2

Im writting a simple python code that should detect the my keystrokes but for some reason in detects space after everysingle keystroke.

The code:

import msvcrt

print("press 'escape' to quit...")
text=""
while 1:
    char = msvcrt.getch()
    print(ord(char))

Sample run:

Input: aaaaa

Output:
97
0
97
0
97
0
97
0
97
0
martineau
  • 119,623
  • 25
  • 170
  • 301

1 Answers1

2

It's not detecting space. Space is 32, not 0.

What's happening is that you're using a wide-character terminal, but reading it as bytes, so you're seeing the UTF-16-LE bytes.
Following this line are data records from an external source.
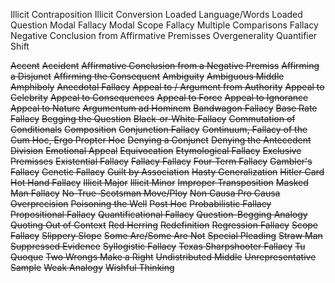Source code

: Illicit Contraposition
Illicit Conversion
Loaded Language/Words
Loaded Question
Modal Fallacy
Modal Scope Fallacy
Multiple Comparisons Fallacy
Negative Conclusion from Affirmative Premisses
Overgenerality
Quantifier Shift

~~Accent~~
~~Accident~~
~~Affirmative Conclusion from a Negative Premiss~~
~~Affirming a Disjunct~~
~~Affirming the Consequent~~
~~Ambiguity~~
~~Ambiguous Middle~~
~~Amphiboly~~
~~Anecdotal Fallacy~~
~~Appeal to / Argument from Authority~~
~~Appeal to Celebrity~~
~~Appeal to Consequences~~
~~Appeal to Force~~
~~Appeal to Ignorance~~
~~Appeal to Nature~~
~~Argumentum ad Hominem~~
~~Bandwagon Fallacy~~
~~Base Rate Fallacy~~
~~Begging the Question~~
~~Black-or-White Fallacy~~
~~Commutation of Conditionals~~
~~Composition~~
~~Conjunction Fallacy~~
~~Continuum, Fallacy of the~~
~~Cum Hoc, Ergo Propter Hoc~~
~~Denying a Conjunct~~
~~Denying the Antecedent~~
~~Division~~
~~Emotional Appeal~~
~~Equivocation~~
~~Etymological Fallacy~~
~~Exclusive Premisses~~
~~Existential Fallacy~~
~~Fallacy Fallacy~~
~~Four-Term Fallacy~~
~~Gambler's Fallacy~~
~~Genetic Fallacy~~
~~Guilt by Association~~
~~Hasty Generalization~~
~~Hitler Card~~
~~Hot Hand Fallacy~~
~~Illicit Major~~
~~Illicit Minor~~
~~Improper Transposition~~
~~Masked Man Fallacy~~
~~No-True-Scotsman Move/Ploy~~
~~Non Causa Pro Causa~~
~~Overprecision~~
~~Poisoning the Well~~
~~Post Hoc~~
~~Probabilistic Fallacy~~
~~Propositional Fallacy~~
~~Quantificational Fallacy~~
~~Question-Begging Analogy~~
~~Quoting Out of Context~~
~~Red Herring~~
~~Redefinition~~
~~Regression Fallacy~~
~~Scope Fallacy~~
~~Slippery Slope~~
~~Some Are/Some Are Not~~
~~Special Pleading~~
~~Straw Man~~
~~Suppressed Evidence~~
~~Syllogistic Fallacy~~
~~Texas Sharpshooter Fallacy~~
~~Tu Quoque~~
~~Two Wrongs Make a Right~~
~~Undistributed Middle~~
~~Unrepresentative Sample~~
~~Weak Analogy~~
~~Wishful Thinking~~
In UTF-16-LE, an a is two bytes, 97 and 0. If you read those as if they were two ASCII characters instead of one UTF-16-LE character, you'll get a followed by \0.

Notice that what you get back isn't actually 'a\0a\0a\0', but b'a\0a\0a\0'. So you could buffer these up into a bytes or bytearray and use decode('utf-16-le') on it. But that defeats the purpose of reading one character at a time.

The simplest fix is to use getwch instead of getch. This will mostly just do what you want—return a single-character str value like 'a' rather than two separate single-byte bytes values.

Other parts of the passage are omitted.